## ABOUT THIS EXERCISE
Only the number is wanted: count the lines in the data with "estão" in them.

BEGIN ENTRIES PROVIDED

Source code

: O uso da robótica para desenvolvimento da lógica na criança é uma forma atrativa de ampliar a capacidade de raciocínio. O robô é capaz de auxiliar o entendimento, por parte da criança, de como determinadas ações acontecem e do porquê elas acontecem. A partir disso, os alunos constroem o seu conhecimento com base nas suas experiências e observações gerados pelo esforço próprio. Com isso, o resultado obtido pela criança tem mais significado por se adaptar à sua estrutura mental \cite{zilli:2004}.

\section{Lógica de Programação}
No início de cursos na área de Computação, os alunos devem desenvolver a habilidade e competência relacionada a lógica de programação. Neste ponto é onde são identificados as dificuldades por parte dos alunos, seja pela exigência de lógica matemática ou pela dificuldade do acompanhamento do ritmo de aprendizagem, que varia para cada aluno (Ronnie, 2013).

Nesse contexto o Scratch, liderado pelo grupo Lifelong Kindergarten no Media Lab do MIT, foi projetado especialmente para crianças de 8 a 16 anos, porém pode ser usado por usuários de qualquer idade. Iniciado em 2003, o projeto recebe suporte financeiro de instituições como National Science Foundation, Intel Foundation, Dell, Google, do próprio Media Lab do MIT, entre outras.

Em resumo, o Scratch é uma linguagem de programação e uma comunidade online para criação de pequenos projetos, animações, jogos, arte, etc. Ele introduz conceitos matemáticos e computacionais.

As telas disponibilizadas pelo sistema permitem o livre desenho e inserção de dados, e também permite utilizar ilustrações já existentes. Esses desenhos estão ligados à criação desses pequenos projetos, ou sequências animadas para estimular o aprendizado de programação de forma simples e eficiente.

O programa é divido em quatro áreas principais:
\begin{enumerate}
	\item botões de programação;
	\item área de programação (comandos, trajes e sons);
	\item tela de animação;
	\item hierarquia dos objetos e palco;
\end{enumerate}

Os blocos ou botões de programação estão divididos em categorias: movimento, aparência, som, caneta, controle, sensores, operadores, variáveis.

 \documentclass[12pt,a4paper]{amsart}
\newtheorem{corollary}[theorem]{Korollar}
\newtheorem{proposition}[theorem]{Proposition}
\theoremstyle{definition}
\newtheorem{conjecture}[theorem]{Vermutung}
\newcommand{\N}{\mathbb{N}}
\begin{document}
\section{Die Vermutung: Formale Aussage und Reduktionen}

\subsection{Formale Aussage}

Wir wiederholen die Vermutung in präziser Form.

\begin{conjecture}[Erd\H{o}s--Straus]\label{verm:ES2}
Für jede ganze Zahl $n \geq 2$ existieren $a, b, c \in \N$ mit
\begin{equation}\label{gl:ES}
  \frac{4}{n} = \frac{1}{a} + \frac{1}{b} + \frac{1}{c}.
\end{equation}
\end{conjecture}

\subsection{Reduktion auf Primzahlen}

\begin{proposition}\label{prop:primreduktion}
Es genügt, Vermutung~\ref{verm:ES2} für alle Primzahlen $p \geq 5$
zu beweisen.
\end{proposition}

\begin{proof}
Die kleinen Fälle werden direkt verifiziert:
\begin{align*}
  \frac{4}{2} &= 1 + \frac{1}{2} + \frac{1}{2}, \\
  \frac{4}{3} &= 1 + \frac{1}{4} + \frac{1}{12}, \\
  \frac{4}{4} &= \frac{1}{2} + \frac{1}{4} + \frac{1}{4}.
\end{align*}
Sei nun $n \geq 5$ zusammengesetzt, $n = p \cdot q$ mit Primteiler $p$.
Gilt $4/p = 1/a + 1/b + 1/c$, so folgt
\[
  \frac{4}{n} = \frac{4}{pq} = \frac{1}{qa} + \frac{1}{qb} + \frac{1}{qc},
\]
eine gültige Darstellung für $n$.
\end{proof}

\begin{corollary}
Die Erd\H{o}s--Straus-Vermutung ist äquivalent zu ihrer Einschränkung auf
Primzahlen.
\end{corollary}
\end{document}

END ENTRIES PROVIDED

## SOLUTION TO THE EXERCISE
2